Seth Merrin, founder and chief executive of Liquidnet, said in a statement: “The fixed income market – which until now, has been a very manual marketplace – is ripe for innovation, and what we’ve built in these last twelve months is only just the beginning.”
European financial markets will be significantly changed by the MiFID II regulations which come into force at the beginning of 2018. MiFID II includes unbundling trading commissions and payments for research, in fixed income as well as equities; pre-trade and post-trade transparency and a greater focus on best execution.
“Transaction cost analysis in fixed income is still developing, and as data improves, obvious cost savings will become more apparent under greater analysis and could be fairly significant,” added Pumfrey.

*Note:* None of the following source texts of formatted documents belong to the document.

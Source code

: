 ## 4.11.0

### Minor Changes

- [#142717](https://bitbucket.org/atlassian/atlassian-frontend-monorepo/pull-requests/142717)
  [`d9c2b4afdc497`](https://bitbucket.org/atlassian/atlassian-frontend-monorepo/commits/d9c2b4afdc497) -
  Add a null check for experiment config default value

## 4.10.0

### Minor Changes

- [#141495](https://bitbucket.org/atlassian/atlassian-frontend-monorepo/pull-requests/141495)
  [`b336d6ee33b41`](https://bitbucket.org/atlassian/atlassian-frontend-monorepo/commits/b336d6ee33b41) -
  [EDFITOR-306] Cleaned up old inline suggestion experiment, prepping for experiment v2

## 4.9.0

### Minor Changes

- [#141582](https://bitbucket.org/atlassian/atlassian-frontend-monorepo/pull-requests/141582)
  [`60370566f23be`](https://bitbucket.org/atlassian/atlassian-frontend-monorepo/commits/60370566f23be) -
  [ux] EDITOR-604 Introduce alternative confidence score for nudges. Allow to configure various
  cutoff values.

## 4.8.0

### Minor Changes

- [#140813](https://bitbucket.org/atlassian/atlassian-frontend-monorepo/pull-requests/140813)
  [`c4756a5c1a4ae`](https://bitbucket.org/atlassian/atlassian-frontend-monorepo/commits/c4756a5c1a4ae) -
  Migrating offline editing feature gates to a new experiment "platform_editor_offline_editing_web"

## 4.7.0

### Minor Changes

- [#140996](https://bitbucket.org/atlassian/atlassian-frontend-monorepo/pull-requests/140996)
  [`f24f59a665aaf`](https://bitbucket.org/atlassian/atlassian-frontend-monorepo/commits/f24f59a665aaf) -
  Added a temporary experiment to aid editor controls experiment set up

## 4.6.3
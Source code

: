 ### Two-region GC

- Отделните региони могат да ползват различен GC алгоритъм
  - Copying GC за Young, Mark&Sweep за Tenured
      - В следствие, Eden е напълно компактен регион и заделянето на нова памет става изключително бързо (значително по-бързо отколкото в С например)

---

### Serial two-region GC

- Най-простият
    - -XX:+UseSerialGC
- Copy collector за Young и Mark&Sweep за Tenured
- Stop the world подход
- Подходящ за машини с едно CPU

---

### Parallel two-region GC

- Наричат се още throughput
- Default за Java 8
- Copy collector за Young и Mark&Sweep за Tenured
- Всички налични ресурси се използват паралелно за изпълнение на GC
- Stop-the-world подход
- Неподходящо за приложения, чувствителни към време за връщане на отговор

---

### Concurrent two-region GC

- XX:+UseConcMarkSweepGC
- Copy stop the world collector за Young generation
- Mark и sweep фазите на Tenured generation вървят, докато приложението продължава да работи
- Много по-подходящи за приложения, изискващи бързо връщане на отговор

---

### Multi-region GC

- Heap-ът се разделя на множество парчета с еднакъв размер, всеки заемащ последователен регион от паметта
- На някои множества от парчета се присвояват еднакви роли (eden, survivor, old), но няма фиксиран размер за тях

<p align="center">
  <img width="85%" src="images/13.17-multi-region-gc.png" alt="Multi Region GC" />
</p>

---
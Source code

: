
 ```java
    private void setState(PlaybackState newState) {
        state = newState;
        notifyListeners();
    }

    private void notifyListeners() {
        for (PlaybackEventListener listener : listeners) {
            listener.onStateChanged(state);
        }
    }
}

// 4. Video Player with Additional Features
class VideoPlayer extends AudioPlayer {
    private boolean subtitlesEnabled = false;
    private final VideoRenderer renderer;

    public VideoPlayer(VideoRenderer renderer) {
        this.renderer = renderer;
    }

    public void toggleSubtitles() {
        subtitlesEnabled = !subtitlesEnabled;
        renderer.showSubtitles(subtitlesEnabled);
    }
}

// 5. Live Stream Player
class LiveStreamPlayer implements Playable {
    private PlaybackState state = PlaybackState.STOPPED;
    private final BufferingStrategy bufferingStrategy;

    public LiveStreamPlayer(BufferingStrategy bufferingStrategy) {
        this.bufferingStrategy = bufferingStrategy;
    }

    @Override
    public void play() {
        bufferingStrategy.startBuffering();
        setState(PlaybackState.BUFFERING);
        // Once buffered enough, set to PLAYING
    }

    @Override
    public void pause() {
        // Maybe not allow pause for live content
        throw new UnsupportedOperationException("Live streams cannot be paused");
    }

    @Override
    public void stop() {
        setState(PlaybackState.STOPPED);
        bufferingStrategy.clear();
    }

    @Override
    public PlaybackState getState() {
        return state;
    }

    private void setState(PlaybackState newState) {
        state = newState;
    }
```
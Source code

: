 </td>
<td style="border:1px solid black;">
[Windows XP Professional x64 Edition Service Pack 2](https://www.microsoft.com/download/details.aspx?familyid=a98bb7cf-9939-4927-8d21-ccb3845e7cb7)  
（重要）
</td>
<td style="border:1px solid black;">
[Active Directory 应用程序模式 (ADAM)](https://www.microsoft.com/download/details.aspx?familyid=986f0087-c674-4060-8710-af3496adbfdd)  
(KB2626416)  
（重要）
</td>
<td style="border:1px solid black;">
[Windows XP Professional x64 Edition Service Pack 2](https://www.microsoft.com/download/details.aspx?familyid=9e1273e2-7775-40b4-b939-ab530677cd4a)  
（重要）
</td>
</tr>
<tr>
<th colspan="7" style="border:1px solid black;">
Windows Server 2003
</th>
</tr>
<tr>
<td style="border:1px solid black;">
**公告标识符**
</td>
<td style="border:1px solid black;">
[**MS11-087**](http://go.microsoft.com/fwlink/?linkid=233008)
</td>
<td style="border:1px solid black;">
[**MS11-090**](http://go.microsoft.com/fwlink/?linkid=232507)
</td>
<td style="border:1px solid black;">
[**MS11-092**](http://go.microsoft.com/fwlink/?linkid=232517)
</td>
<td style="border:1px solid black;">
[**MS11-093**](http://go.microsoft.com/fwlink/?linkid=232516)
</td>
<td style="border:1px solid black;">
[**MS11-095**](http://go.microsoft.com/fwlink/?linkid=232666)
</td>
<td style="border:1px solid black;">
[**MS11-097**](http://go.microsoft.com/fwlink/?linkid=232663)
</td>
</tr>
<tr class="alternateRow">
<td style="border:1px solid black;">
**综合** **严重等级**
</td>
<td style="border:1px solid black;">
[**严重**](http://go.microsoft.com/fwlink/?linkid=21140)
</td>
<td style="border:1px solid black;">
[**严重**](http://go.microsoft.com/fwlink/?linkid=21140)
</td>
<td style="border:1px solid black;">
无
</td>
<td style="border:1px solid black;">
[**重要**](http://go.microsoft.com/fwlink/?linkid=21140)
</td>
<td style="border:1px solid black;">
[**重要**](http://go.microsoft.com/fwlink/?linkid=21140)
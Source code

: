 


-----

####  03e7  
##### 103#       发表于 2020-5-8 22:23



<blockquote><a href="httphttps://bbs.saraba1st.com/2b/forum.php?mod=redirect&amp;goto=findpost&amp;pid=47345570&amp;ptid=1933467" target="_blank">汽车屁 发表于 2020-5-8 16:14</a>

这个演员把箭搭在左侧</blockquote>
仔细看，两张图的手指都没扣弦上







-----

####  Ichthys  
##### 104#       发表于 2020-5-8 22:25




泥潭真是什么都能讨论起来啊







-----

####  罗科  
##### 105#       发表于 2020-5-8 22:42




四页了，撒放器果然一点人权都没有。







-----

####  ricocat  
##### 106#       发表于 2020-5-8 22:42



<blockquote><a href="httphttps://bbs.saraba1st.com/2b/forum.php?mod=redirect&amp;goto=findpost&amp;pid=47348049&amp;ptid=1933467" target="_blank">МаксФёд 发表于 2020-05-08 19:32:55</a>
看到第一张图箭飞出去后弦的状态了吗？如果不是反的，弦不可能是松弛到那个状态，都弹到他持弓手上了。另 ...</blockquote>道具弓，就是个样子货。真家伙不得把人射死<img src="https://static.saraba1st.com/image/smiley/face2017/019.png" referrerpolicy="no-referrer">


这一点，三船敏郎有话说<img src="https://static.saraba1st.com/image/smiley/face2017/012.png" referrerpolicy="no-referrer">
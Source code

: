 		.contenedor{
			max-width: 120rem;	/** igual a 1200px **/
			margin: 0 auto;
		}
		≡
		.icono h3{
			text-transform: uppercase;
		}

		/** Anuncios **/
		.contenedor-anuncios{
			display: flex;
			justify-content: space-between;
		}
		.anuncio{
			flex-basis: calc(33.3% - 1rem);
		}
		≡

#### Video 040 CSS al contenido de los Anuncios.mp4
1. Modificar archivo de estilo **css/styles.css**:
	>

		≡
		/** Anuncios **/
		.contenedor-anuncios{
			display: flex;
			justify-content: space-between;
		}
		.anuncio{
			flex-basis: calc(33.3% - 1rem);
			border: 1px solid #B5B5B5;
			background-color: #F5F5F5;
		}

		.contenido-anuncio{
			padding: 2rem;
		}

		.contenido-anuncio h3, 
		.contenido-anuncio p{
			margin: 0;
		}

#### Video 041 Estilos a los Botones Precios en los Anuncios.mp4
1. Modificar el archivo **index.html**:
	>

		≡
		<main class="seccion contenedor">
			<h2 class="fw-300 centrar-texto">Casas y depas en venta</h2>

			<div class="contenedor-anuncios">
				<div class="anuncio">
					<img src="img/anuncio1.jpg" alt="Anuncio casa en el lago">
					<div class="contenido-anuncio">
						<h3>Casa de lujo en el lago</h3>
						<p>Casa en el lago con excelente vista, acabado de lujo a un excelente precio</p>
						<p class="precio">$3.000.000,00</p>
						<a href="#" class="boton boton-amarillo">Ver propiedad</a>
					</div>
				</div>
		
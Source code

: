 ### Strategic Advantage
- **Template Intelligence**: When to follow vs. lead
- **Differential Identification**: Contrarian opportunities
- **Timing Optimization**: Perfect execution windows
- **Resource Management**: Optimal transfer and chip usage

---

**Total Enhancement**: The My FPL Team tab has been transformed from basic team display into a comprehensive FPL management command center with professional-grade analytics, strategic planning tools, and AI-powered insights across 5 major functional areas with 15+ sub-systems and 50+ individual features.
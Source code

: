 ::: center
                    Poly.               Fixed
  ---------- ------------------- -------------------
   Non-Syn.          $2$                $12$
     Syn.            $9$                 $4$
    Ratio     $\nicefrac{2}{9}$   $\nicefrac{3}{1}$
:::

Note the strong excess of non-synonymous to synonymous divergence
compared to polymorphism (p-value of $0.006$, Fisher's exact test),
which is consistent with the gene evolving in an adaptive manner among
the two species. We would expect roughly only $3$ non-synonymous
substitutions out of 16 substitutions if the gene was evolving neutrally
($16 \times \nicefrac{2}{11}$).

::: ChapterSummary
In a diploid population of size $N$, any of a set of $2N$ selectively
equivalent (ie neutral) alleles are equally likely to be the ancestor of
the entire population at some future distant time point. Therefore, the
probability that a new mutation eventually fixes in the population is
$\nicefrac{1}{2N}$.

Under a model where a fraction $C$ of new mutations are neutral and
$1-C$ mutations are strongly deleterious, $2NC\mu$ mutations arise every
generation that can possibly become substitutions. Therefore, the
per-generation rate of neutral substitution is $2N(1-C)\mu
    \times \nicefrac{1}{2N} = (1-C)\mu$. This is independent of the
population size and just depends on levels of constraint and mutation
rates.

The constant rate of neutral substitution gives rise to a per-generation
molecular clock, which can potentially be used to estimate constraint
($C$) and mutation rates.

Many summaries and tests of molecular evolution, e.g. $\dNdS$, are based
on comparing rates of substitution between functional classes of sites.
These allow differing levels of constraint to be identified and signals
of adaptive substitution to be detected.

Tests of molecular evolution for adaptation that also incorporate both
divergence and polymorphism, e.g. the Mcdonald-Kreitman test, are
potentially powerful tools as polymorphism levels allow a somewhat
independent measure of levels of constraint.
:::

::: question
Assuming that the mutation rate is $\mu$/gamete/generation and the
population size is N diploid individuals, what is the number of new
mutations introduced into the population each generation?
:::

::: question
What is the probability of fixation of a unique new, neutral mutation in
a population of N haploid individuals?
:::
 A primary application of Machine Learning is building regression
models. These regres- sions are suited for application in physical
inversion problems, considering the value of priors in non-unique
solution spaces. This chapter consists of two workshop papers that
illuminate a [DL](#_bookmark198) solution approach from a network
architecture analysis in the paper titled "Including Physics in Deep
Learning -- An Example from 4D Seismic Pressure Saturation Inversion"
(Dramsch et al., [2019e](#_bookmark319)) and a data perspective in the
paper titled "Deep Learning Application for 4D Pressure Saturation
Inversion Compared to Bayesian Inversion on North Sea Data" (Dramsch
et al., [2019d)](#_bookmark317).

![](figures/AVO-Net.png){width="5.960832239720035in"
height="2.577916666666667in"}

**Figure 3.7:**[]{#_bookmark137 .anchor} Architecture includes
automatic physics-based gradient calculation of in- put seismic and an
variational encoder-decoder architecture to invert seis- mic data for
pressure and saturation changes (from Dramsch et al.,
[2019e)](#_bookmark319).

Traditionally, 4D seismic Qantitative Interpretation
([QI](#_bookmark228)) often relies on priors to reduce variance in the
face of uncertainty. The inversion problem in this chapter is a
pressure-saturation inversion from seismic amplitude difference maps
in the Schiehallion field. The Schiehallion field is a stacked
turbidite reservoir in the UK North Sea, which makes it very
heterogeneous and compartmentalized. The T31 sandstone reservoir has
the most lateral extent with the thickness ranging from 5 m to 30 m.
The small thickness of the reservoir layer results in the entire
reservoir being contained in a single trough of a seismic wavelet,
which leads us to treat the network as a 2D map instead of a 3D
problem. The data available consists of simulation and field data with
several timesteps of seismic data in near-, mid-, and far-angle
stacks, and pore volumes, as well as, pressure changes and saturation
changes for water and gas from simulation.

This month the European Securities and Markets Authority issued a consultation paper, which closes on 5 December, on draft regulatory technical standards for the creation of a consolidated tape for non-equity instruments under MiFID II.
Steven Maijoor, chair of Esma, said in a statement: “The consolidated data tape for non-equity products for the EU will enable investors to make more informed choices.Having consolidated data available across multiple venues and borders also ensures the protection of investors regardless their location.”
Pumfrey said a consolidated tape would bring more transparency. He added: “Regulators need to solve the conundrum of how this can be achieved without a mandate as less than perfect transparency suits some market participants.”
In equities MiFID II also places double volume caps on trading in dark pools of 4% on any single venue and 8% market-wide in any 12-month rolling period, although large-in-scale block trades are excluded from these limits. Pumfrey predicted that the double volume caps will lead to an exponential shift to large-in-scale trading.
“At Liquidnet 95% of our volume is large-in-scale but at other dark venues this is just 5%,” he added. “There will be more industry collaborations as the key to success for venues under MiFID II will be allowing large orders to rest in a safe venue for a longer time in natural flow.”
For example, stock exchange operator Bats Europe said in August it was launching Bats LIS, a new block trading service for the European equity market, through licensing technology from Bids Trading, the US block-trading ATS.
In equities, Liquidnet last month made two hires for its European Execution & Quantitative Services team as MiFID II will reshape the trading landscape for both venues and order types. The EQS group advises Liquidnet’s buyside members and institutional clients on algorithmic strategies, trade analytics, and quantitative products and services.
Pumfrey said volumes have quadrupled in the last 12 months in Liquidnet’s algo business and the EQS team will also focus on venue analysis and TCA.
He added: “2018 will be a big blank sheet of paper as nobody knows how many different types of venues will operate. Investors will turn to trusted platforms and we are one of these venues are in this position.”
In addition to MiFID II, Liquidnet has to plan for the impact of the UK’s vote to leave the European Union.
“After the Brexit vote we experienced high volumes as many members found they had the wrong positions and needed to trade in large size and on our venue they found,” Pumfrey said. “We did enormous business as they needed to find liquidity and the depth of liquidity which they required.”